§ How to complete this task:
Starting with the line containing "Currently the front-end" and going on through the line containing "Last Updated: **10.29.2024**", return the lines of the data below exactly, and only those.

Stored items:
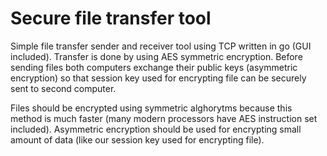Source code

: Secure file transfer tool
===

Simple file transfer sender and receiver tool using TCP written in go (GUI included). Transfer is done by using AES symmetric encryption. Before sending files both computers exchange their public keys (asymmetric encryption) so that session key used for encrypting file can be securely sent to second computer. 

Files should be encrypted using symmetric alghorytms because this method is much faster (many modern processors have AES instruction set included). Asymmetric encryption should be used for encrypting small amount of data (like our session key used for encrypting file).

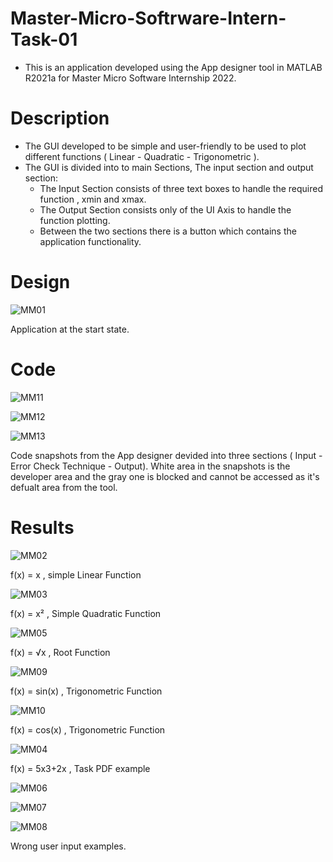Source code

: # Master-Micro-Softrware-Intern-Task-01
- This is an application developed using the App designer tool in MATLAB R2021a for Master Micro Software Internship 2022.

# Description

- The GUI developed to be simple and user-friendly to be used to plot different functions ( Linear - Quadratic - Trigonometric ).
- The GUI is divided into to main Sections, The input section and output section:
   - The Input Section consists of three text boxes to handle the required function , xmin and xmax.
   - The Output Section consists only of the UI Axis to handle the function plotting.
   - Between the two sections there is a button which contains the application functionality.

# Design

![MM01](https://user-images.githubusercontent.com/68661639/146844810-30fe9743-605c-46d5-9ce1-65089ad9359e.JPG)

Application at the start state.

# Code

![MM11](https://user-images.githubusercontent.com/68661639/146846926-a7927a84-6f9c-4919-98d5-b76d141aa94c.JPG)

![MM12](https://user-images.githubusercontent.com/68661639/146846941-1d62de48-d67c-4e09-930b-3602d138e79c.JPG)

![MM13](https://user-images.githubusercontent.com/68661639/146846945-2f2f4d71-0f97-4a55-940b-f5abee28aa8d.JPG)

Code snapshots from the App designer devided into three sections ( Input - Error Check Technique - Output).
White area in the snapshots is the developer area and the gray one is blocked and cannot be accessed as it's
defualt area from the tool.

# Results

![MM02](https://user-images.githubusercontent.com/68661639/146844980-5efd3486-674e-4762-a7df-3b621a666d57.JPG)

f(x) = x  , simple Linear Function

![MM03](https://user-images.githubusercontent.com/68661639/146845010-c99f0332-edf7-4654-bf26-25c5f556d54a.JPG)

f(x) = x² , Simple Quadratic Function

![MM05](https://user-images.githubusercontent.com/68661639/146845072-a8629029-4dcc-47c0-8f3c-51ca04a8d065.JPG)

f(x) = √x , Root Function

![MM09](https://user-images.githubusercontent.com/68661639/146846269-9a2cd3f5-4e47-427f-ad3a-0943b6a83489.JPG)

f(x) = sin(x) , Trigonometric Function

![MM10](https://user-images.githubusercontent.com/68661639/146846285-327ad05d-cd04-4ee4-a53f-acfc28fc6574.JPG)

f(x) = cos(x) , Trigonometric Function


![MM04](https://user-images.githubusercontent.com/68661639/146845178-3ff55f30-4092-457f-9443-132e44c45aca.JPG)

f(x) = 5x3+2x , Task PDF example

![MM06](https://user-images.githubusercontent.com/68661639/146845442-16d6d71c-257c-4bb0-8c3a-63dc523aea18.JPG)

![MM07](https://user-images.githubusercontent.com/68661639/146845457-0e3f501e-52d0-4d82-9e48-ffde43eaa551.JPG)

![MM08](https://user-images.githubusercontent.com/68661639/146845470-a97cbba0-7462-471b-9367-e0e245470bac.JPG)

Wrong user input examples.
---
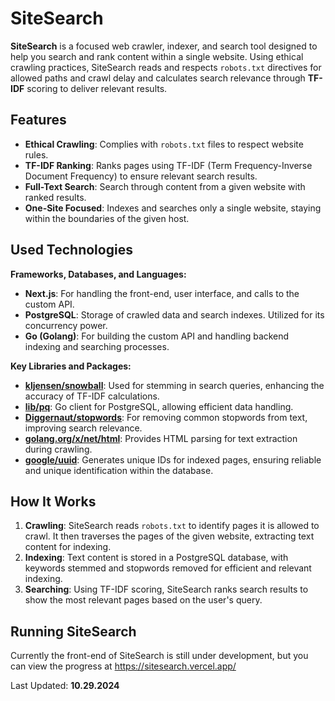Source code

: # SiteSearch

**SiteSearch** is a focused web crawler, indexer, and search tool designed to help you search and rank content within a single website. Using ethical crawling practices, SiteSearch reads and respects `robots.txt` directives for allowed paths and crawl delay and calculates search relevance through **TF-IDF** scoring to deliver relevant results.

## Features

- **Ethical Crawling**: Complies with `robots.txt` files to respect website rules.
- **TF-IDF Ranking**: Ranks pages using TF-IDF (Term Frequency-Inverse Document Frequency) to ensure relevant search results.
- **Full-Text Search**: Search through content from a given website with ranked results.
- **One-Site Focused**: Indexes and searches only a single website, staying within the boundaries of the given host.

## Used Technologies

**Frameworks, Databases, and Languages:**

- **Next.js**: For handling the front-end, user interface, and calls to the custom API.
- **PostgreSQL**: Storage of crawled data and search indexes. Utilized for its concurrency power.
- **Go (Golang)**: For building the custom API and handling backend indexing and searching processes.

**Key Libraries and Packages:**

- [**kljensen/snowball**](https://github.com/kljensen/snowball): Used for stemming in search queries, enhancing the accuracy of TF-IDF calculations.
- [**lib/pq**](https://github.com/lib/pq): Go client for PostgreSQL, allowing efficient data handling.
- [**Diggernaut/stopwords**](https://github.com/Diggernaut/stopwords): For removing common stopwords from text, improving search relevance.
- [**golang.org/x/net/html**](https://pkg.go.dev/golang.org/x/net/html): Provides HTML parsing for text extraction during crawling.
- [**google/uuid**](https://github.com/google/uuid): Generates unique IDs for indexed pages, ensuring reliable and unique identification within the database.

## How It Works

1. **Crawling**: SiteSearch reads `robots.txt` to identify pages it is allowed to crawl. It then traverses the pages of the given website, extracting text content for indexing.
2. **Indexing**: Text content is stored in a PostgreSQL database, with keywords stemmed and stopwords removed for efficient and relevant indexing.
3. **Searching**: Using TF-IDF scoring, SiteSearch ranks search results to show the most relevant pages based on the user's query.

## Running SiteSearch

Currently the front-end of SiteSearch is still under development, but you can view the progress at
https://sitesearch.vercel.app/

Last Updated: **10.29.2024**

§ Solution:
Currently the front-end of SiteSearch is still under development, but you can view the progress at
https://sitesearch.vercel.app/

Last Updated: **10.29.2024**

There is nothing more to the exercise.